Sounds like the pigs are the way to go ..........


----------



## Mini Horses

My pigs LOVED to root up roots!!!   Go for it.  Trust me, if they like the shoots, they will destroy the roots in short order.   They don't call them "pigs" for nothing.


----------



## B&B Happy goats




----------



## B&B Happy goats

Then you can make them or your soon to be goats bamboo huts .....   if you cut the big ones down first to use.


----------



## For the Love of Dirt

We’ve cut down a ton of it to use for trellising and possibly a gazebo, but building goat and pig shelters are also great ideas! There’s plenty there, so I should have enough. We even went out this weekend to trim up what we have already cut down, and there bamboo shoots popping up EVERYWHERE! We have cleared out a space about the size of a double wide trailer, and it is now spotted with the darn things! Thing is they weren’t there last weekend, and some of these things are already up to my knee!!!


----------



## Baymule

I have used pigs in my garden. They dug craters, rooted up everything, pooped and added their fertility to the soil. For an acre that infested with bamboo, I'd get 3-4 pigs, minimum.  

I got tired of going in the pig pen to feed them, finding their tub and trying to not get knocked down by hungry pigs. I also got tired of them flipping their water tub over immediately after I filled it up. I built a dedicated pig pen, shelter, bought a feed bin feeder at Tractor Supply and made a water barrel with a hog nipple poked through the wire. It made feeding and watering pigs almost labor free. I suggest that you get a feeder like I did and secure it to the fence posts so you can fill it from the outside of the garden and make a water barrel like I did. It will save you a LOT of hard work. 

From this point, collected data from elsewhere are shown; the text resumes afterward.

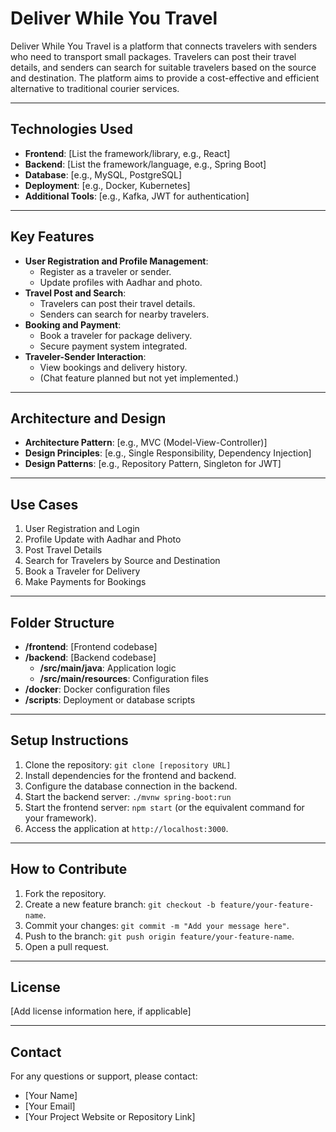 # Deliver While You Travel

Deliver While You Travel is a platform that connects travelers with senders who need to transport small packages. Travelers can post their travel details, and senders can search for suitable travelers based on the source and destination. The platform aims to provide a cost-effective and efficient alternative to traditional courier services.

---

## Technologies Used
- **Frontend**: [List the framework/library, e.g., React]
- **Backend**: [List the framework/language, e.g., Spring Boot]
- **Database**: [e.g., MySQL, PostgreSQL]
- **Deployment**: [e.g., Docker, Kubernetes]
- **Additional Tools**: [e.g., Kafka, JWT for authentication]

---

## Key Features
- **User Registration and Profile Management**:
  - Register as a traveler or sender.
  - Update profiles with Aadhar and photo.
- **Travel Post and Search**:
  - Travelers can post their travel details.
  - Senders can search for nearby travelers.
- **Booking and Payment**:
  - Book a traveler for package delivery.
  - Secure payment system integrated.
- **Traveler-Sender Interaction**:
  - View bookings and delivery history.
  - (Chat feature planned but not yet implemented.)

---

## Architecture and Design
- **Architecture Pattern**: [e.g., MVC (Model-View-Controller)]
- **Design Principles**: [e.g., Single Responsibility, Dependency Injection]
- **Design Patterns**: [e.g., Repository Pattern, Singleton for JWT]

---

## Use Cases
1. User Registration and Login
2. Profile Update with Aadhar and Photo
3. Post Travel Details
4. Search for Travelers by Source and Destination
5. Book a Traveler for Delivery
6. Make Payments for Bookings

---

## Folder Structure
- **/frontend**: [Frontend codebase]
- **/backend**: [Backend codebase]
  - **/src/main/java**: Application logic
  - **/src/main/resources**: Configuration files
- **/docker**: Docker configuration files
- **/scripts**: Deployment or database scripts

---

## Setup Instructions
1. Clone the repository: `git clone [repository URL]`
2. Install dependencies for the frontend and backend.
3. Configure the database connection in the backend.
4. Start the backend server: `./mvnw spring-boot:run`
5. Start the frontend server: `npm start` (or the equivalent command for your framework).
6. Access the application at `http://localhost:3000`.

---

## How to Contribute
1. Fork the repository.
2. Create a new feature branch: `git checkout -b feature/your-feature-name`.
3. Commit your changes: `git commit -m "Add your message here"`.
4. Push to the branch: `git push origin feature/your-feature-name`.
5. Open a pull request.

---

## License
[Add license information here, if applicable]

---

## Contact
For any questions or support, please contact:
- [Your Name]
- [Your Email]
- [Your Project Website or Repository Link]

https://www.backyardherds.com/threads/baymule’s-pigs-2018-herefords.37448/page-6

Then to make them root even more, toss whole corn out over the garden. You can drive a pipe in the ground, then fill the hole with corn and they will root it all up. You put enough pigs in there, for long enough and they will turn every square inch and make it a barren waste land. They will also poop in it and increase the fertility tremendously. 

Pigs need to be cool, they cannot sweat. That is why they wallow in water and mud, to cool off. So make them a nice mud hole, they will root it out even more. When they have rooted it all up. make another mud hole. 

The best part? You get to eat them when they are done! And you can sell a half or whole hog to friends and family. 

Definitely use hogs to destroy the bamboo!

After the first garden, get more pigs in the fall and put them in the garden for the winter. You might want to build a pig pen next to the garden to put them in if they are not ready for slaughter when it is time to plant. 

I built a Hawg Hut on skids for my first pigs.

https://www.backyardherds.com/threads/hawg-hut-or-goat-or-sheep-or-dhs-new-digs.32088/#post-403114


----------



## Hipshot

Yes pigs will root up bamboo . Bamboo is sallow rooted the problem is the way it grows underground .It grows  another stalk under ground, to anchor itself and to spread .  . My advice would be get a mini excavator and dig it up. And keep digging it up till you kill it all .  It would take some very large hawgs to root up an acre. With any speed that is . And then there is the fencing. And it all has to go or it will just come back . Bamboo shouts good eating .


----------



## For the Love of Dirt

I have looked at how to kill bamboo, and the method I’m going with will take a while, but it works. You basically just keep the shoots under control. As long as you don’t let them get to the leaf stage then eventually they rhizomes will expend their energy and die. It may take several years, but they only send up shoots in the spring, and if the pigs will help to at least dig some up, then it’s a lot less work for me. Once we clear the garden area and the pigs have had their fun then I will be following them with sheet mulching. We may have to garden somewhere else on the property for a little while, but we already tried digging it up with a bobcat and the roots are so tight it didn’t do much good.


----------